Copyright is a bundle of rights which requires a variety of licenses to use. Copyright royalty stacking means the layering of multiple payments for permission to use copyright-protected materials. It is a phenomenon commonly encountered in copyright licensing transactions, especially music licensing.
My book chapter in Michael Geist’s edited collection, “The Copyright Pentalogy: How the Supreme Court of Canada Shook the Foundations of Canadian Copyright Law,” breaks down the complicated rights structure into a simplified matrix so it can be more easily understood which royalty payments are required for each particular licensee’s activities.
The chapter is also based on my research into these issues as part of my legal practice. I acted as counsel for the intervener, the Canadian Internet Policy and Public Interest Clinic, in the Supreme Court of Canada cases. As a practical matter, I also thought frequently about this issue during my time as legal counsel counsel to the Copyright Board of Canada, the administrative tribunal where cases on this issue most often arise.
To understand the layers of copyright protection, it is important to recognize that the creation of every original work comes automatically with copyright protection; no registration is needed. An example would be an original musical work (separated into composition and lyrics), which was later performed, recorded, and broadcasted. Rights in the music, performance, recording, and broadcast are separately protected.

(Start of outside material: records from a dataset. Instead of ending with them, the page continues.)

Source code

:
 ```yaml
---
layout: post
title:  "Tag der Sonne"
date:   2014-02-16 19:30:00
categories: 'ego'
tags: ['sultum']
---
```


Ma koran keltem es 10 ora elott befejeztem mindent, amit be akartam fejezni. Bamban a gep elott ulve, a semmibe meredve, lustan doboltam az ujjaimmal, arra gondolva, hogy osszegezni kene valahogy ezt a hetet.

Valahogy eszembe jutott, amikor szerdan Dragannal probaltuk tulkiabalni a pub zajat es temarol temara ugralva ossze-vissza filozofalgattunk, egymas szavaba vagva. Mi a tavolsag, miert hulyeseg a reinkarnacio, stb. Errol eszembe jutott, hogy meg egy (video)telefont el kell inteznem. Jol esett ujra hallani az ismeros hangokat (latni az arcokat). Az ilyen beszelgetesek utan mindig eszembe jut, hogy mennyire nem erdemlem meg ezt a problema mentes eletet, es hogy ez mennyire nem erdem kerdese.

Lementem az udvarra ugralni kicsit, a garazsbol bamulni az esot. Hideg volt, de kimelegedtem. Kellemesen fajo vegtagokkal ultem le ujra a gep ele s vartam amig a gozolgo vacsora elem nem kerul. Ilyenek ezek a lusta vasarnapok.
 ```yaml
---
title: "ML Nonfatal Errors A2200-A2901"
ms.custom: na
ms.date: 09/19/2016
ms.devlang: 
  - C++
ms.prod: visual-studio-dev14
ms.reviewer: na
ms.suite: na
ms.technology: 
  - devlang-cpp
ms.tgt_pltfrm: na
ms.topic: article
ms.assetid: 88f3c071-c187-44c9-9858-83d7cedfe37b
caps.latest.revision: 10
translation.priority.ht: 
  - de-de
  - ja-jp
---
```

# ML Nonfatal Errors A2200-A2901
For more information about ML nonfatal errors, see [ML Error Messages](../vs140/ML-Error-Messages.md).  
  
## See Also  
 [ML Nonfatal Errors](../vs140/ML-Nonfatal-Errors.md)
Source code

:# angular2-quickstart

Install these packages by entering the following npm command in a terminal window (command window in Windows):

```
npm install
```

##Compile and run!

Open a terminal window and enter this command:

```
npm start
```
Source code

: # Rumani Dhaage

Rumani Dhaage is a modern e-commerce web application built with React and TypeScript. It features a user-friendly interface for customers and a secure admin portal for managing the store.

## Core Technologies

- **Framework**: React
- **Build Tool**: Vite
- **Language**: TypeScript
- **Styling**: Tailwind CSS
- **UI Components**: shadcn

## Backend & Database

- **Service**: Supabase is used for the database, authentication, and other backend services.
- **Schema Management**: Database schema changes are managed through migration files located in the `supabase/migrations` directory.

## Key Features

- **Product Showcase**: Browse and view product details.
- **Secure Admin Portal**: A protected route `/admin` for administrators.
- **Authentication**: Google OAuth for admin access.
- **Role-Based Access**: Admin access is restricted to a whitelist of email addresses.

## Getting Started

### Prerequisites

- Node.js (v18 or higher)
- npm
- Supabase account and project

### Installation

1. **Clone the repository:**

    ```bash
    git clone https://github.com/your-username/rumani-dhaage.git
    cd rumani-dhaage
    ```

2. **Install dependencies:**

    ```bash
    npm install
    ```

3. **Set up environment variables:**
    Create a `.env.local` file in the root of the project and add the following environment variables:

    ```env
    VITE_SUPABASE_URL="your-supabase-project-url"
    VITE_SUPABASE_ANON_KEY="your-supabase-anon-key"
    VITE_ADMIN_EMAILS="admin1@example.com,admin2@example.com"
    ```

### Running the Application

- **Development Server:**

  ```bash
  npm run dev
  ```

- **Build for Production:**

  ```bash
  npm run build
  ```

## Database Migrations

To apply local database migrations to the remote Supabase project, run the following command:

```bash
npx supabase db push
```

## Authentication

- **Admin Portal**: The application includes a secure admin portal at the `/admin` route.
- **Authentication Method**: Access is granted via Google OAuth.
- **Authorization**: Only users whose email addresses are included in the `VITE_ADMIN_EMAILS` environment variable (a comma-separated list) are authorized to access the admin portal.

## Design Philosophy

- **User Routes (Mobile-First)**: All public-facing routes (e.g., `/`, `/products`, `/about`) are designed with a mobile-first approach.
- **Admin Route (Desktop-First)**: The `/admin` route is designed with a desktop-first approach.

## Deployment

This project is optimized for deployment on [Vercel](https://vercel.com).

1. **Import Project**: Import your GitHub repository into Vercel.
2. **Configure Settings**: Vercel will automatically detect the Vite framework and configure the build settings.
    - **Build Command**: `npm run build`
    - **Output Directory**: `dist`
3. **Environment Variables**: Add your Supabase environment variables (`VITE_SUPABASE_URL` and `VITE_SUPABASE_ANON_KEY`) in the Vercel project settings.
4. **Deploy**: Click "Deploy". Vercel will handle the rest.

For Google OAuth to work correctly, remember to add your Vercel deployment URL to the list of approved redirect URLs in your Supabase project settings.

Each layer of protection comes with its own set of distinct rights that could potentially belong to different owners and be licensed separately. The taxonomy of protected economic rights can be broadly divided into four categories: (1) copy; (2) perform; (3) distribute; and (4) adapt/create a derivative work, though the specific structure varies widely under international and national laws.
Because of the complex overlapping nature of owner’s rights, the right to use a particular song could require a dozen licensing transactions. To make matters more confusing, some rights are administered individually and some collectively.
Prospective licensees’ practical problem is that the way markets were structured to respond to past licensing agreements may no longer be suited to modern technological or commercial circumstances, which licensees say is inconvenient. Additionally, multiple payments are occasionally routed through different intermediaries to the same party for the same activity, which licensees say is unfair.
Five important copyright cases, which I call Canada’s “copyright quintet,” discussed the emergence of further layering royalties in the form of tariffs. My chapter explains the history of those cases, and provides an analysis of their treatment of copyright licensing requirements.
In an editorial published in the Financial Post, based on my research for this chapter, I explain the basic issue:
[W]hether a distributor of digital content — in this particular case video games including music — should pay any more or less than someone who sells copies in bricks and mortar shops or delivers copies by courier. The Copyright Board and Federal Court of Appeal had held that online distribution requires two payments: one to make the copy, and one to transmit it. The Supreme Court has wisely set matters straight with a technologically neutral treatment of sales online and off, reducing duplication and inefficiencies.
According to established economic theory, a more streamlined system of copyright licensing will increase certainty and reduce transaction costs, thereby growing the market for copyright-protected content.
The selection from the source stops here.